* **Work request**: The lines to be copied are those below that contain "Suggested".

Saved entries
§

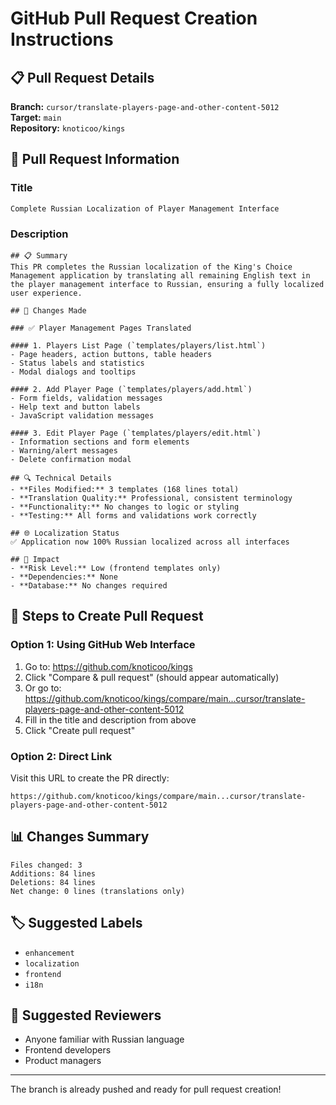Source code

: # GitHub Pull Request Creation Instructions

## 📋 Pull Request Details

**Branch:** `cursor/translate-players-page-and-other-content-5012`  
**Target:** `main`  
**Repository:** `knoticoo/kings`

## 🎯 Pull Request Information

### Title
```
Complete Russian Localization of Player Management Interface
```

### Description
```
## 📋 Summary
This PR completes the Russian localization of the King's Choice Management application by translating all remaining English text in the player management interface to Russian, ensuring a fully localized user experience.

## 🎯 Changes Made

### ✅ Player Management Pages Translated

#### 1. Players List Page (`templates/players/list.html`)
- Page headers, action buttons, table headers
- Status labels and statistics
- Modal dialogs and tooltips

#### 2. Add Player Page (`templates/players/add.html`)
- Form fields, validation messages
- Help text and button labels
- JavaScript validation messages

#### 3. Edit Player Page (`templates/players/edit.html`)
- Information sections and form elements
- Warning/alert messages
- Delete confirmation modal

## 🔍 Technical Details
- **Files Modified:** 3 templates (168 lines total)
- **Translation Quality:** Professional, consistent terminology
- **Functionality:** No changes to logic or styling
- **Testing:** All forms and validations work correctly

## 🌐 Localization Status
✅ Application now 100% Russian localized across all interfaces

## 📝 Impact
- **Risk Level:** Low (frontend templates only)
- **Dependencies:** None
- **Database:** No changes required
```

## 🚀 Steps to Create Pull Request

### Option 1: Using GitHub Web Interface
1. Go to: https://github.com/knoticoo/kings
2. Click "Compare & pull request" (should appear automatically)
3. Or go to: https://github.com/knoticoo/kings/compare/main...cursor/translate-players-page-and-other-content-5012
4. Fill in the title and description from above
5. Click "Create pull request"

### Option 2: Direct Link
Visit this URL to create the PR directly:
```
https://github.com/knoticoo/kings/compare/main...cursor/translate-players-page-and-other-content-5012
```

## 📊 Changes Summary
```
Files changed: 3
Additions: 84 lines
Deletions: 84 lines
Net change: 0 lines (translations only)
```

## 🏷️ Suggested Labels
- `enhancement`
- `localization`
- `frontend`
- `i18n`

## 👥 Suggested Reviewers
- Anyone familiar with Russian language
- Frontend developers
- Product managers

---

The branch is already pushed and ready for pull request creation!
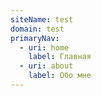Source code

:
 ```yaml
---
siteName: test
domain: test
primaryNav:
  - uri: home
    label: Главная
  - uri: about
    label: Обо мне
---
```

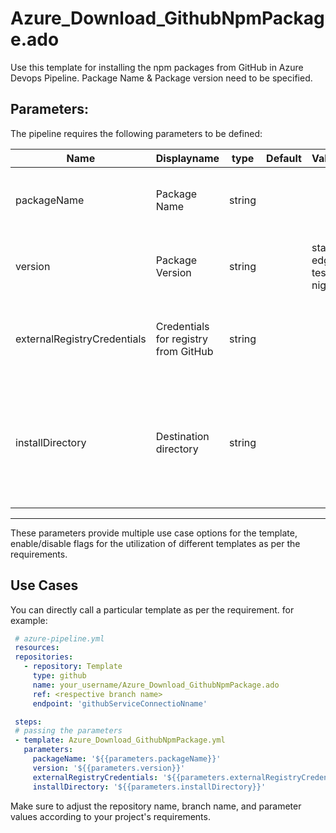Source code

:# Azure_Download_GithubNpmPackage.ado
Use this template for installing the npm packages from GitHub in Azure Devops Pipeline. Package Name &amp; Package version need to be specified.

## Parameters:

The pipeline requires the following parameters to be defined:


| Name  | Displayname | type | Default | Values | Opional/Required | Comments |
| ------------- | ------------- | :-------------: | :-------------: | ------------- | :-------------: | ------------- |
| packageName | Package Name | string |  | | Required | Specifies the name of the package to download from GitHub |
| version | Package Version | string |  | stable, edge, test, nightly | Required | Specifies the version of the package to download from GitHub |
| externalRegistryCredentials | Credentials for registry from GitHub | string |  | | Required | Specifies the credentials to use for external registry from GitHub i.e. externalEndpoints |
| installDirectory | Destination directory | string |  | | Optional | Specifies the folder where packages are installed. If no folder is specified, packages are restored into the default system working directory |
--------------------------------------------------------------------------------------------------------------------------------------------------

These parameters provide multiple use case options for the template, enable/disable flags for the utilization of different templates as per the requirements.


## Use Cases

You can directly call a particular template as per the requirement. for example: 

 ```yaml
  # azure-pipeline.yml
  resources:
  repositories:
    - repository: Template
      type: github
      name: your_username/Azure_Download_GithubNpmPackage.ado
      ref: <respective branch name>
      endpoint: 'githubServiceConnectioNname'

  steps:
  # passing the parameters
  - template: Azure_Download_GithubNpmPackage.yml
    parameters:
      packageName: '${{parameters.packageName}}' 
      version: '${{parameters.version}}' 
      externalRegistryCredentials: '${{parameters.externalRegistryCredentials}}' 
      installDirectory: '${{parameters.installDirectory}}' 
  ```
Make sure to adjust the repository name, branch name, and parameter values according to your project's requirements.
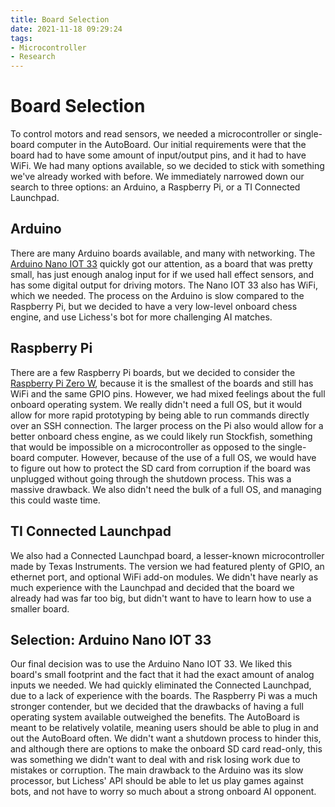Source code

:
 ```yaml
---
title: Board Selection
date: 2021-11-18 09:29:24
tags:
- Microcontroller
- Research
---
```

# Board Selection
To control motors and read sensors, we needed a microcontroller or single-board computer in the AutoBoard. Our initial requirements were that the board had to have some amount of input/output pins, and it had to have WiFi. We had many options available, so we decided to stick with something we've already worked with before. We immediately narrowed down our search to three options: an Arduino, a Raspberry Pi, or a TI Connected Launchpad.

## Arduino
There are many Arduino boards available, and many with networking. The [Arduino Nano IOT 33](https://store-usa.arduino.cc/products/arduino-nano-33-iot) quickly got our attention, as a board that was pretty small, has just enough analog input for if we used hall effect sensors, and has some digital output for driving motors. The Nano IOT 33 also has WiFi, which we needed. The process on the Arduino is slow compared to the Raspberry Pi, but we decided to have a very low-level onboard chess engine, and use Lichess's bot for more challenging AI matches.

## Raspberry Pi
There are a few Raspberry Pi boards, but we decided to consider the [Raspberry Pi Zero W](https://www.raspberrypi.com/products/raspberry-pi-zero-w/), because it is the smallest of the boards and still has WiFi and the same GPIO pins. However, we had mixed feelings about the full onboard operating system. We really didn't need a full OS, but it would allow for more rapid prototyping by being able to run commands directly over an SSH connection. The larger process on the Pi also would allow for a better onboard chess engine, as we could likely run Stockfish, something that would be impossible on a microcontroller as opposed to the single-board computer. However, because of the use of a full OS, we would have to figure out how to protect the SD card from corruption if the board was unplugged without going through the shutdown process. This was a massive drawback. We also didn't need the bulk of a full OS, and managing this could waste time.

## TI Connected Launchpad 
We also had a Connected Launchpad board, a lesser-known microcontroller made by Texas Instruments. The version we had featured plenty of GPIO, an ethernet port, and optional WiFi add-on modules. We didn't have nearly as much experience with the Launchpad and decided that the board we already had was far too big, but didn't want to have to learn how to use a smaller board.

## Selection: Arduino Nano IOT 33
Our final decision was to use the Arduino Nano IOT 33. We liked this board's small footprint and the fact that it had the exact amount of analog inputs we needed. We had quickly eliminated the Connected Launchpad, due to a lack of experience with the boards. The Raspberry Pi was a much stronger contender, but we decided that the drawbacks of having a full operating system available outweighed the benefits. The AutoBoard is meant to be relatively volatile, meaning users should be able to plug in and out the AutoBoard often. We didn't want a shutdown process to hinder this, and although there are options to make the onboard SD card read-only, this was something we didn't want to deal with and risk losing work due to mistakes or corruption. The main drawback to the Arduino was its slow processor, but Lichess' API should be able to let us play games against bots, and not have to worry so much about a strong onboard AI opponent.
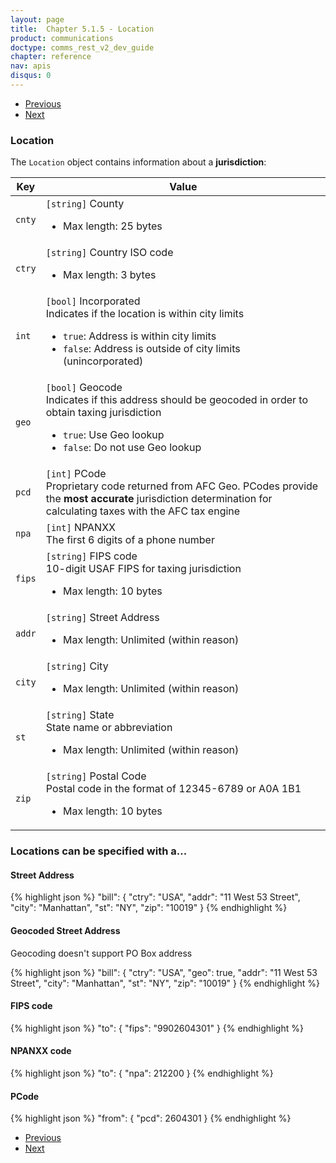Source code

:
 ```yaml
---
layout: page
title:  Chapter 5.1.5 - Location
product: communications
doctype: comms_rest_v2_dev_guide
chapter: reference
nav: apis
disqus: 0
---
```


<ul class="pager">
  <li class="previous"><a href="/communications/dev-guide_rest_v2/reference/invoice/"><i class="glyphicon glyphicon-chevron-left"></i>Previous</a></li>
  <li class="next"><a href="/communications/dev-guide_rest_v2/reference/line-item/">Next<i class="glyphicon glyphicon-chevron-right"></i></a></li>
</ul>

<h3>Location</h3>

The <code>Location</code> object contains information about a <b>jurisdiction</b>:

<div class="mobile-table">
  <table class="styled-table">
    <thead>
      <tr>
        <th>Key</th>
        <th>Value</th>
      </tr>
    </thead>
    <tbody>
        <tr>
            <td><code>cnty</code></td>
            <td><code>[string]</code> County 
            <ul class="dev-guide-list">
              <li>Max length: 25 bytes</li>
            </ul>
            </td>
        </tr>
        <tr>
            <td><code>ctry</code></td>
            <td><code>[string]</code> Country ISO code 
            <ul class="dev-guide-list">
              <li>Max length: 3 bytes</li>
            </ul>
            </td>
        </tr>
        <tr>
            <td><code>int</code></td>
            <td><code>[bool]</code> Incorporated
                <br/>
                Indicates if the location is within city limits
                <ul class="dev-guide-list">
                    <li><code>true</code>: Address is within city limits</li>
                    <li><code>false</code>: Address is outside of city limits (unincorporated)</li>
                </ul>
            </td>
        </tr>
        <tr>
            <td><code>geo</code></td>
            <td><code>[bool]</code> Geocode
                <br/>
                Indicates if this address should be geocoded in order to obtain taxing jurisdiction
                <ul class="dev-guide-list">
                    <li><code>true</code>: Use Geo lookup</li>
                    <li><code>false</code>: Do not use Geo lookup</li>
                </ul>
            </td>
        </tr>
        <tr>
            <td><code>pcd</code></td>
            <td><code>[int]</code> PCode
                <br>
                Proprietary code returned from AFC Geo.  PCodes provide the <b>most accurate</b> jurisdiction determination for calculating taxes with the AFC tax engine
            </td>
        </tr>
        <tr>
            <td><code>npa</code></td>
            <td><code>[int]</code> NPANXX 
                <br/>
                The first 6 digits of a phone number
            </td>
        </tr>
        <tr>
            <td><code>fips</code></td>
            <td><code>[string]</code> FIPS code
            <br/>
            10-digit USAF FIPS for taxing jurisdiction 
            <ul class="dev-guide-list">
              <li>Max length: 10 bytes</li>
            </ul>
            </td>
        </tr>
        <tr>
            <td><code>addr</code></td>
            <td><code>[string]</code> Street Address 
            <ul class="dev-guide-list">
              <li>Max length: Unlimited (within reason)</li>
            </ul>
            </td>
        </tr>
        <tr>
            <td><code>city</code></td>
            <td><code>[string]</code> City
            <ul class="dev-guide-list">
              <li>Max length: Unlimited (within reason)</li>
            </ul>
            </td>
        </tr>
        <tr>
            <td><code>st</code></td>
            <td><code>[string]</code> State
            <br/>
            State name or abbreviation
            <ul class="dev-guide-list">
              <li>Max length: Unlimited (within reason)</li>
            </ul>
            </td>
        </tr>
        <tr>
            <td><code>zip</code></td>
            <td><code>[string]</code> Postal Code
            <br/>
            Postal code in the format of 12345-6789 or A0A 1B1 
            <ul class="dev-guide-list">
              <li>Max length: 10 bytes</li>
            </ul>
            </td>
        </tr>
    </tbody>
  </table>
</div>
<h3>Locations can be specified with a...</h3>

<h4>Street Address</h4>
{% highlight json %}
"bill": {
  "ctry": "USA",
  "addr": "11 West 53 Street",
  "city": "Manhattan",
  "st": "NY",
  "zip": "10019"
}
{% endhighlight %}

<h4>Geocoded Street Address</h4>
Geocoding doesn't support PO Box address

{% highlight json %}
"bill": {
  "ctry": "USA",
  "geo": true,
  "addr": "11 West 53 Street",
  "city": "Manhattan",
  "st": "NY",
  "zip": "10019"
}
{% endhighlight %}

<h4>FIPS code</h4>
{% highlight json %}
"to": {
  "fips": "9902604301"
}
{% endhighlight %}

<h4>NPANXX code</h4>
{% highlight json %}
"to": {
  "npa": 212200
}
{% endhighlight %}

<h4>PCode</h4>
{% highlight json %}
"from": {
  "pcd": 2604301
}
{% endhighlight %}

<ul class="pager">
  <li class="previous"><a href="/communications/dev-guide_rest_v2/reference/invoice/"><i class="glyphicon glyphicon-chevron-left"></i>Previous</a></li>
  <li class="next"><a href="/communications/dev-guide_rest_v2/reference/line-item/">Next<i class="glyphicon glyphicon-chevron-right"></i></a></li>
</ul>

§

* **Your response**:
## 🏷️ Suggested Labels
## 👥 Suggested Reviewers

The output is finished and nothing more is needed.